Prompt
Give the number of lines in the listing below that include the word "everything", with nothing more.

============================================================

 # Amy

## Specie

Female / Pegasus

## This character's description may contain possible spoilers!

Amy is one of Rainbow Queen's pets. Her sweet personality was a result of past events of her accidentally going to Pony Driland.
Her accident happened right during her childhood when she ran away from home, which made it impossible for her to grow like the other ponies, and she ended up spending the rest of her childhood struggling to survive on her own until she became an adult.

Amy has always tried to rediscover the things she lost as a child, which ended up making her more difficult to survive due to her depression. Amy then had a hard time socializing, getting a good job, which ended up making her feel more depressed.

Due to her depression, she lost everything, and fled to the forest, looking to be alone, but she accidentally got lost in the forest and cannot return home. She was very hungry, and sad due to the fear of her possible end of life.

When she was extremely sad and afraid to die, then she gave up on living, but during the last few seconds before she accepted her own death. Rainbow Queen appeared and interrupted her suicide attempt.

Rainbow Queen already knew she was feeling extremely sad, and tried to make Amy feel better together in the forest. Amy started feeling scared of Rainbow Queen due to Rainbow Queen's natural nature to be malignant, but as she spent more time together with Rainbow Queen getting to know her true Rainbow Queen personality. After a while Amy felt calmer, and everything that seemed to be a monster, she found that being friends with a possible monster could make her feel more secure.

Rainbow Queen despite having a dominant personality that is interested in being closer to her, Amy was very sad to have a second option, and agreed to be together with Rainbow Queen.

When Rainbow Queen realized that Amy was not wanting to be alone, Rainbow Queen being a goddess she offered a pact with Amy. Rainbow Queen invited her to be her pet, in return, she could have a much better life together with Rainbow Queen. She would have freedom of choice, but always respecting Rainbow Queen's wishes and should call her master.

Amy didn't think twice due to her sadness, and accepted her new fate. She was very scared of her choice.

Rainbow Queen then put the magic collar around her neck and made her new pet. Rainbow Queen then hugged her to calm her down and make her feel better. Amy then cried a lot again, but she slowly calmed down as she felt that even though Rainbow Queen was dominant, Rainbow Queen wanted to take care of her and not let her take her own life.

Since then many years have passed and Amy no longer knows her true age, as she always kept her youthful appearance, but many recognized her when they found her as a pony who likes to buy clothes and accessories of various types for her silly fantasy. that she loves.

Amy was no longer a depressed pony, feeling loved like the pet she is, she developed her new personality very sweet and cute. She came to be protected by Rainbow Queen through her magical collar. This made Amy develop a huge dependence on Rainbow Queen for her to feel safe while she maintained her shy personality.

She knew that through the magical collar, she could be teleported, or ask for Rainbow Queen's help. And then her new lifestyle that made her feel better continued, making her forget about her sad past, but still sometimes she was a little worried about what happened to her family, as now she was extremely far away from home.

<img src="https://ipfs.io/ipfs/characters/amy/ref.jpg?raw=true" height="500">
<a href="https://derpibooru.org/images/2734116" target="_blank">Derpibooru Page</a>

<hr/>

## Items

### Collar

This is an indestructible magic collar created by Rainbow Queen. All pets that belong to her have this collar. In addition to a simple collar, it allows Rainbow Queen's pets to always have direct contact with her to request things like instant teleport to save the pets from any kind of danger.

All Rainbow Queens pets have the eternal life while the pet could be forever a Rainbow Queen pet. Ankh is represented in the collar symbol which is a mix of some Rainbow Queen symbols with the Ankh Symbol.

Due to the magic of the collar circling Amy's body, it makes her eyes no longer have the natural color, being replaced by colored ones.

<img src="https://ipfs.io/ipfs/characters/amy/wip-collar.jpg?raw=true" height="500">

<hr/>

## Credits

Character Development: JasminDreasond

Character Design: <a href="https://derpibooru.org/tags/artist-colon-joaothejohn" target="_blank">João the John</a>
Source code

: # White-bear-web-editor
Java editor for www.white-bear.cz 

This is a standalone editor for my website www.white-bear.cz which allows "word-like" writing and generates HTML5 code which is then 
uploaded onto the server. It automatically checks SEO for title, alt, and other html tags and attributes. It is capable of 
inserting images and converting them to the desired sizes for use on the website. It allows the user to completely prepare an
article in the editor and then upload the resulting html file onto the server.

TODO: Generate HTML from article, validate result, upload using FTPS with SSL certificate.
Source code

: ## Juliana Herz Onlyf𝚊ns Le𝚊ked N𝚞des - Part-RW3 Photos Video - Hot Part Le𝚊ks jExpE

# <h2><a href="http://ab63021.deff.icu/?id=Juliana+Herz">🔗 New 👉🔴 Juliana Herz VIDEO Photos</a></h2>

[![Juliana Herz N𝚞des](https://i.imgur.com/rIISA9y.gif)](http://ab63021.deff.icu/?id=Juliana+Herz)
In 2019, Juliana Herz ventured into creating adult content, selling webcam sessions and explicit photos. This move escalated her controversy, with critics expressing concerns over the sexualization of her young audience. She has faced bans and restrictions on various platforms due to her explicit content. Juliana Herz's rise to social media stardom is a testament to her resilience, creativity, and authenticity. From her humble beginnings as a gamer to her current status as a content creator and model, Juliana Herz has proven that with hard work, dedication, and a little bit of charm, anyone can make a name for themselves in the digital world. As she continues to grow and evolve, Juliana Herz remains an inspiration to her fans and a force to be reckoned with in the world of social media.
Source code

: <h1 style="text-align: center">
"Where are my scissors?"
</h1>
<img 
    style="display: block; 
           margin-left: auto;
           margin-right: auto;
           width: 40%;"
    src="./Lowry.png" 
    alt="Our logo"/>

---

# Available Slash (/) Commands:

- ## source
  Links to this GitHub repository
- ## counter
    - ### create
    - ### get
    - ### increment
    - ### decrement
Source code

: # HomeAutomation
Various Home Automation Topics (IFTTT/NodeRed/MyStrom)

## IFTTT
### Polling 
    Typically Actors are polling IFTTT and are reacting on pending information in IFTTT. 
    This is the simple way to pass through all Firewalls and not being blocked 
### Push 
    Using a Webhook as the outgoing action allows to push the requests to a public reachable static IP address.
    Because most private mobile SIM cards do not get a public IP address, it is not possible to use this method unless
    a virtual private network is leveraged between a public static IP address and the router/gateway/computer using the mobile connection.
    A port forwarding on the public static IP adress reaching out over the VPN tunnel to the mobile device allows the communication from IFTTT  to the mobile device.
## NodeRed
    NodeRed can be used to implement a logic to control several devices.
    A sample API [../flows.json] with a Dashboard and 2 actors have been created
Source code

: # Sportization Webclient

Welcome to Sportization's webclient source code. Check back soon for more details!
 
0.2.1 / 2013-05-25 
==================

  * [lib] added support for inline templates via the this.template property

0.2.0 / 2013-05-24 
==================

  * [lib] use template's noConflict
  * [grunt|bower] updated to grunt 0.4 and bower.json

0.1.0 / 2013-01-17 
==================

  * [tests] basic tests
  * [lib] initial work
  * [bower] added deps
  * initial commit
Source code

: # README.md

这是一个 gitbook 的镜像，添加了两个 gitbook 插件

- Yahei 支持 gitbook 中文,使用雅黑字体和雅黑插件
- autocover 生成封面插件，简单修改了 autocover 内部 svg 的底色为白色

============================================================

Task solution
2